TASK GOAL: Please give back only the lines below from the one containing "换言之，这次从那些干坏事的地" to the one containing "真是可恨。全都是沃尔特他们的", each repeated word for word, both ends included.

DATA PROVIDED:
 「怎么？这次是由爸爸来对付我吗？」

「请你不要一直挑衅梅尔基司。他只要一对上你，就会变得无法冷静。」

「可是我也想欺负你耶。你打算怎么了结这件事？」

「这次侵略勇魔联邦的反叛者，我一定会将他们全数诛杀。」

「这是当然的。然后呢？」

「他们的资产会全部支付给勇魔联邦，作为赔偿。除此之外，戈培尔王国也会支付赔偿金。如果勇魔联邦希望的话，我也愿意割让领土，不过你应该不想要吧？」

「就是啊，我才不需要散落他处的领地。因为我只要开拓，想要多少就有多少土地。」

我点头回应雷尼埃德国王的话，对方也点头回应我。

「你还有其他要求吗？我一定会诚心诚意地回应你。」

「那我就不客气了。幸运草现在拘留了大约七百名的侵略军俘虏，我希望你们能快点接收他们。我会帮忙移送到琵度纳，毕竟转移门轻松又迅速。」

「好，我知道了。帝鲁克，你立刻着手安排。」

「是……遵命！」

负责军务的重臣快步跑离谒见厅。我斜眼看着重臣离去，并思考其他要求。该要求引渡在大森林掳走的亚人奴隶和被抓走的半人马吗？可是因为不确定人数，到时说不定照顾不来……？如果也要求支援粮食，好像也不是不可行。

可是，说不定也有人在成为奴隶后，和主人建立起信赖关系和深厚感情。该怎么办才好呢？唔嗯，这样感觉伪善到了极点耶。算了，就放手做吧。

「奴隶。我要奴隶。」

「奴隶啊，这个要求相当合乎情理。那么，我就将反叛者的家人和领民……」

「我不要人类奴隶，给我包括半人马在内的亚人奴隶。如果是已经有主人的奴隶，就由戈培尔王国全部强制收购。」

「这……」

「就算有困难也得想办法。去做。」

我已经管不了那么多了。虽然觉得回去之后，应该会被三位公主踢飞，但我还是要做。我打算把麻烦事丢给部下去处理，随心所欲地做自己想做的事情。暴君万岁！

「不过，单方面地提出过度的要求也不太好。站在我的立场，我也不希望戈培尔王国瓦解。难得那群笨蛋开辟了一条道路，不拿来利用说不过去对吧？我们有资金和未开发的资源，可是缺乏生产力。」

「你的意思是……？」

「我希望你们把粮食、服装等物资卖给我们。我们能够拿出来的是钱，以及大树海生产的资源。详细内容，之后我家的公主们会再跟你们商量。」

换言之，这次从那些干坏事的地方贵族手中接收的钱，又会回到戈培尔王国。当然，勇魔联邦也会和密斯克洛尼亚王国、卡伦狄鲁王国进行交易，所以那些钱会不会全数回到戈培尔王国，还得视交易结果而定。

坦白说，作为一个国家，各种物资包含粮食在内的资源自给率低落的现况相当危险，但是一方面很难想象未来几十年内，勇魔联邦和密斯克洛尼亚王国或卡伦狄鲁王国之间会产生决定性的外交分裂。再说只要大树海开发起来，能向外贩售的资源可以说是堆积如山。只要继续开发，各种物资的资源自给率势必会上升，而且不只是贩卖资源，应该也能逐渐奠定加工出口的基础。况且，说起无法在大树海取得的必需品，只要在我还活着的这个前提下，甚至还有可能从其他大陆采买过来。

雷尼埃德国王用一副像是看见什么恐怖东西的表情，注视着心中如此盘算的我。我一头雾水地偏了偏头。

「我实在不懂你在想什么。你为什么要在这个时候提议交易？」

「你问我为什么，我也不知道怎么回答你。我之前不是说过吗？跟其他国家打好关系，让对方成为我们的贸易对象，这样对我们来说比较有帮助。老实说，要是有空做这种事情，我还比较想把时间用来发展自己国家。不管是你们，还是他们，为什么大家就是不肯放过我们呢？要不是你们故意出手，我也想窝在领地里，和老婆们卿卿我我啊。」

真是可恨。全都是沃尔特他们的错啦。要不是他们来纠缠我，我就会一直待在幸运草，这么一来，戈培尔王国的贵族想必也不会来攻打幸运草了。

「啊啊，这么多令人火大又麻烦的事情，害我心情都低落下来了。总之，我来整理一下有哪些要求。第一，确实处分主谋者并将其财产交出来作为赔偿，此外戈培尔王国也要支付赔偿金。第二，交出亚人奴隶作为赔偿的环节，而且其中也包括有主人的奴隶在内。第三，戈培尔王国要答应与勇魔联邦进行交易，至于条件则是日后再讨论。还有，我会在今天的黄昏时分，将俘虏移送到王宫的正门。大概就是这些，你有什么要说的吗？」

WRITTEN ANSWER:
换言之，这次从那些干坏事的地方贵族手中接收的钱，又会回到戈培尔王国。当然，勇魔联邦也会和密斯克洛尼亚王国、卡伦狄鲁王国进行交易，所以那些钱会不会全数回到戈培尔王国，还得视交易结果而定。

坦白说，作为一个国家，各种物资包含粮食在内的资源自给率低落的现况相当危险，但是一方面很难想象未来几十年内，勇魔联邦和密斯克洛尼亚王国或卡伦狄鲁王国之间会产生决定性的外交分裂。再说只要大树海开发起来，能向外贩售的资源可以说是堆积如山。只要继续开发，各种物资的资源自给率势必会上升，而且不只是贩卖资源，应该也能逐渐奠定加工出口的基础。况且，说起无法在大树海取得的必需品，只要在我还活着的这个前提下，甚至还有可能从其他大陆采买过来。

雷尼埃德国王用一副像是看见什么恐怖东西的表情，注视着心中如此盘算的我。我一头雾水地偏了偏头。

「我实在不懂你在想什么。你为什么要在这个时候提议交易？」

「你问我为什么，我也不知道怎么回答你。我之前不是说过吗？跟其他国家打好关系，让对方成为我们的贸易对象，这样对我们来说比较有帮助。老实说，要是有空做这种事情，我还比较想把时间用来发展自己国家。不管是你们，还是他们，为什么大家就是不肯放过我们呢？要不是你们故意出手，我也想窝在领地里，和老婆们卿卿我我啊。」

真是可恨。全都是沃尔特他们的错啦。要不是他们来纠缠我，我就会一直待在幸运草，这么一来，戈培尔王国的贵族想必也不会来攻打幸运草了。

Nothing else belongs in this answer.